Re: [PATCH v3 4/9] Support APX GPR32 with extend evex prefix

public inbox for binutils@sourceware.org
 help / color / mirror / Atom feed

From: Jan Beulich <jbeulich@suse.com>
To: "Cui, Lili" <lili.cui@intel.com>
Cc: hongjiu.lu@intel.com, binutils@sourceware.org
Subject: Re: [PATCH v3 4/9] Support APX GPR32 with extend evex prefix
Date: Thu, 7 Dec 2023 13:38:54 +0100	[thread overview]
Message-ID: <546c8890-0526-49a3-8310-319358bf55c2@suse.com> (raw)
In-Reply-To: <20231124070213.3886483-4-lili.cui@intel.com>

On 24.11.2023 08:02, Cui, Lili wrote:
> --- a/gas/config/tc-i386.c
> +++ b/gas/config/tc-i386.c
> @@ -409,6 +409,9 @@ struct _i386_insn
>      /* Compressed disp8*N attribute.  */
>      unsigned int memshift;
>  
> +    /* No CSPAZO flags update.*/
> +    bool has_nf;

As before I don't see the point in adding this field when it's not used
in the change. Note that this is unrelated to the introduction of the NF
attribute right here, which has a reason.

> @@ -3670,10 +3673,11 @@ install_template (const insn_template *t)
>  
>    /* Dual VEX/EVEX templates need stripping one of the possible variants.  */
>    if (t->opcode_modifier.vex && t->opcode_modifier.evex)
> -  {
> -      if ((maybe_cpu (t, CpuAVX) || maybe_cpu (t, CpuAVX2)
> -	   || maybe_cpu (t, CpuFMA))
> -	  && (maybe_cpu (t, CpuAVX512F) || maybe_cpu (t, CpuAVX512VL)))
> +    {
> +      if (AVX512F(CpuAVX) || AVX512F(CpuAVX2) || AVX512F(CpuFMA)
> +	  || AVX512VL(CpuAVX) || AVX512VL(CpuAVX2) || APX_F(CpuCMPCCXADD)
> +	  || APX_F(CpuAMX_TILE) || APX_F(CpuAVX512F) || APX_F(CpuAVX512DQ)
> +	  || APX_F(CpuAVX512BW) || APX_F(CpuBMI) || APX_F(CpuBMI2))
>  	{
>  	  if (need_evex_encoding ())

There are several issues here:
- Why did you need to change (to the worse) the original code?
- Why did you not model the addition after that original code?
- How come APX_F (CpuAVX512*) constructs appear here, when no AVX512 insn
  can be VEX-encoded?
- If these new macros are really needed for whatever reason, they shouldn't
  be added to opcodes/i386-opc.h when they're useful only in the assembler.
- Style requires a blank before the opening parenthesis in function
  invocations (which also covers function-like macro invocations).

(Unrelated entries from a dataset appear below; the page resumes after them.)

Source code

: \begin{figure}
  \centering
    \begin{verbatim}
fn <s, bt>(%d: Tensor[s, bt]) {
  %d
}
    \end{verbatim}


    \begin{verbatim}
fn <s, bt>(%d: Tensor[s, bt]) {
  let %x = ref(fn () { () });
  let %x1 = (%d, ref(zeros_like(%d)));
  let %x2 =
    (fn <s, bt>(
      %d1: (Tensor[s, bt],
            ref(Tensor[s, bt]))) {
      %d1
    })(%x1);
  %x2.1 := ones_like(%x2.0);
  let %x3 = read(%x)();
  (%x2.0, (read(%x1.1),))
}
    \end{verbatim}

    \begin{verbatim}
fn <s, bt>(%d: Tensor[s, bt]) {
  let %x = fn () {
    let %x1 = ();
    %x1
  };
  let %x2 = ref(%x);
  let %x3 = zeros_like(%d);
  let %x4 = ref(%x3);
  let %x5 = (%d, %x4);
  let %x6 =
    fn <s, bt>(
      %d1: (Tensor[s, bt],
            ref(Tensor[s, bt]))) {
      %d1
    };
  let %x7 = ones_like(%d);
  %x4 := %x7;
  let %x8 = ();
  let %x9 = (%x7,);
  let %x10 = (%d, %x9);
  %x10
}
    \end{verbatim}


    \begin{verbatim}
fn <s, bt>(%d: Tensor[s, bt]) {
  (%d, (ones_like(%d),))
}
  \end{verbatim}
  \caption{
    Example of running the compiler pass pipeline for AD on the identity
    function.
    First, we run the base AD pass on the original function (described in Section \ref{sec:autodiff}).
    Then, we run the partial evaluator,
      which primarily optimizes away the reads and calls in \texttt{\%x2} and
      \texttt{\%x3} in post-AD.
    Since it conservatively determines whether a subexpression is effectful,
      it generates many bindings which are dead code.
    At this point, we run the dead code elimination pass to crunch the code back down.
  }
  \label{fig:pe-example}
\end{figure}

I think I asked before: How is it that you get away without altering
cpu_flags_match(), containing related and quite similar logic?

> @@ -3873,6 +3877,14 @@ is_any_vex_encoding (const insn_template *t)
>    return t->opcode_modifier.vex || t->opcode_modifier.evex;
>  }
>  
> +static INLINE bool
> +is_apx_evex_encoding (void)
> +{
> +  return i.rex2 || i.tm.opcode_space == SPACE_EVEXMAP4
> +    || (i.vex.register_specifier
> +	&& i.vex.register_specifier->reg_flags & RegRex2);
> +}

If you want this to be a function despite being used just once, you'll
need to add a comment mentioning the constraint when calling it (or
else the use of i.rex2 in particular is confusing). I'm sure I commented
on this before, and I thought such a comment had already appeared.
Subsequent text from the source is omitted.